** Supplied material follows **
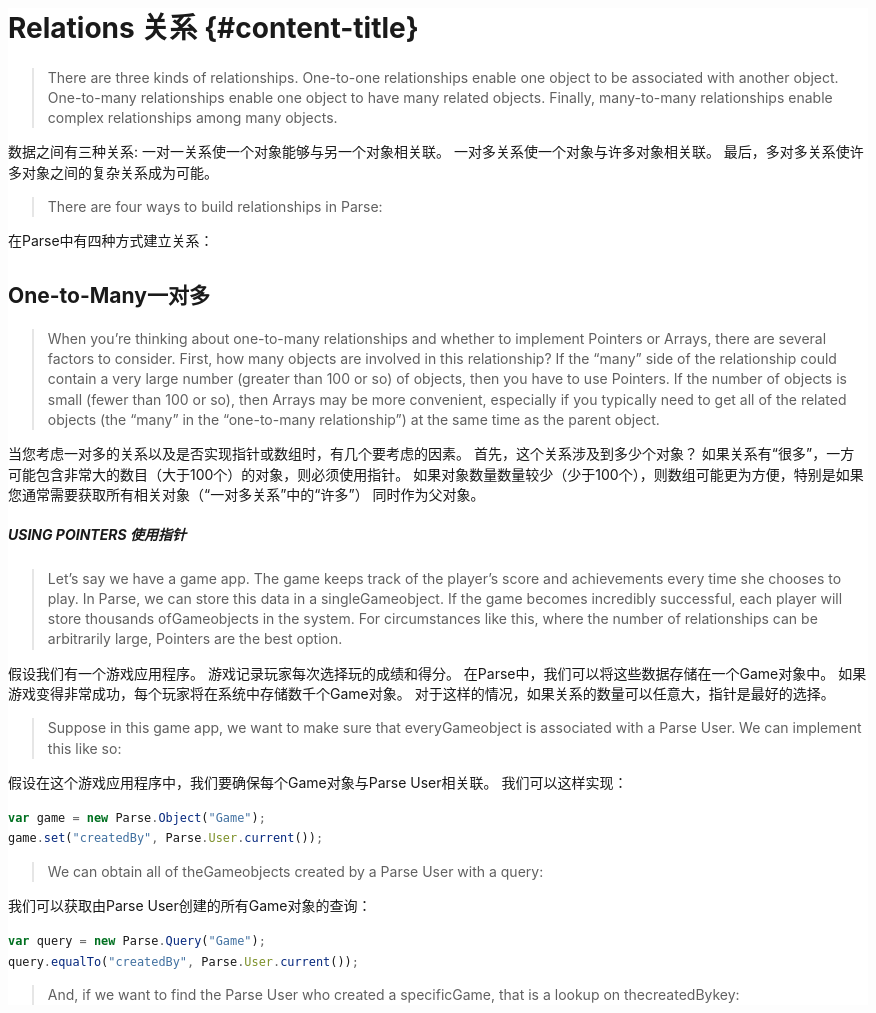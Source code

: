 # Relations 关系 {#content-title}

> There are three kinds of relationships. One-to-one relationships enable one object to be associated with another object. One-to-many relationships enable one object to have many related objects. Finally, many-to-many relationships enable complex relationships among many objects.

数据之间有三种关系:  一对一关系使一个对象能够与另一个对象相关联。 一对多关系使一个对象与许多对象相关联。 最后，多对多关系使许多对象之间的复杂关系成为可能。

> There are four ways to build relationships in Parse:

在Parse中有四种方式建立关系：

## One-to-Many一对多

> When you’re thinking about one-to-many relationships and whether to implement Pointers or Arrays, there are several factors to consider. First, how many objects are involved in this relationship? If the “many” side of the relationship could contain a very large number \(greater than 100 or so\) of objects, then you have to use Pointers. If the number of objects is small \(fewer than 100 or so\), then Arrays may be more convenient, especially if you typically need to get all of the related objects \(the “many” in the “one-to-many relationship”\) at the same time as the parent object.

当您考虑一对多的关系以及是否实现指针或数组时，有几个要考虑的因素。 首先，这个关系涉及到多少个对象？ 如果关系有“很多”，一方可能包含非常大的数目（大于100个）的对象，则必须使用指针。 如果对象数量数量较少（少于100个），则数组可能更为方便，特别是如果您通常需要获取所有相关对象（“一对多关系”中的“许多”） 同时作为父对象。

##### USING POINTERS 使用指针

> Let’s say we have a game app. The game keeps track of the player’s score and achievements every time she chooses to play. In Parse, we can store this data in a singleGameobject. If the game becomes incredibly successful, each player will store thousands ofGameobjects in the system. For circumstances like this, where the number of relationships can be arbitrarily large, Pointers are the best option.

假设我们有一个游戏应用程序。 游戏记录玩家每次选择玩的成绩和得分。 在Parse中，我们可以将这些数据存储在一个Game对象中。 如果游戏变得非常成功，每个玩家将在系统中存储数千个Game对象。 对于这样的情况，如果关系的数量可以任意大，指针是最好的选择。

> Suppose in this game app, we want to make sure that everyGameobject is associated with a Parse User. We can implement this like so:

假设在这个游戏应用程序中，我们要确保每个Game对象与Parse User相关联。 我们可以这样实现：

```js
var game = new Parse.Object("Game");
game.set("createdBy", Parse.User.current());
```

> We can obtain all of theGameobjects created by a Parse User with a query:

我们可以获取由Parse User创建的所有Game对象的查询：

```js
var query = new Parse.Query("Game");
query.equalTo("createdBy", Parse.User.current());
```

> And, if we want to find the Parse User who created a specificGame, that is a lookup on thecreatedBykey:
** End of Supplied material **
### Work item:
Give again, exactly, every line from the one holding "假设在这个游戏应用程序中，我们要确保每个Game对象与Parse User相关联。 我们可以这样实现：" to the last line of the data.

### Reply:
假设在这个游戏应用程序中，我们要确保每个Game对象与Parse User相关联。 我们可以这样实现：

```js
var game = new Parse.Object("Game");
game.set("createdBy", Parse.User.current());
```

> We can obtain all of theGameobjects created by a Parse User with a query:

我们可以获取由Parse User创建的所有Game对象的查询：

```js
var query = new Parse.Query("Game");
query.equalTo("createdBy", Parse.User.current());
```

> And, if we want to find the Parse User who created a specificGame, that is a lookup on thecreatedBykey:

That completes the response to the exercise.